**Problem statement**: All records should be reproduced verbatim.

_ _ _ _ _ _ _

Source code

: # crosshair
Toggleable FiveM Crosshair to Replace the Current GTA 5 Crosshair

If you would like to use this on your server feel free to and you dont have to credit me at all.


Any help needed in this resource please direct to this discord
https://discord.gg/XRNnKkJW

_ _ _ _ _ _ _

**The completed task**:
Source code

: # crosshair
Toggleable FiveM Crosshair to Replace the Current GTA 5 Crosshair

If you would like to use this on your server feel free to and you dont have to credit me at all.


Any help needed in this resource please direct to this discord
https://discord.gg/XRNnKkJW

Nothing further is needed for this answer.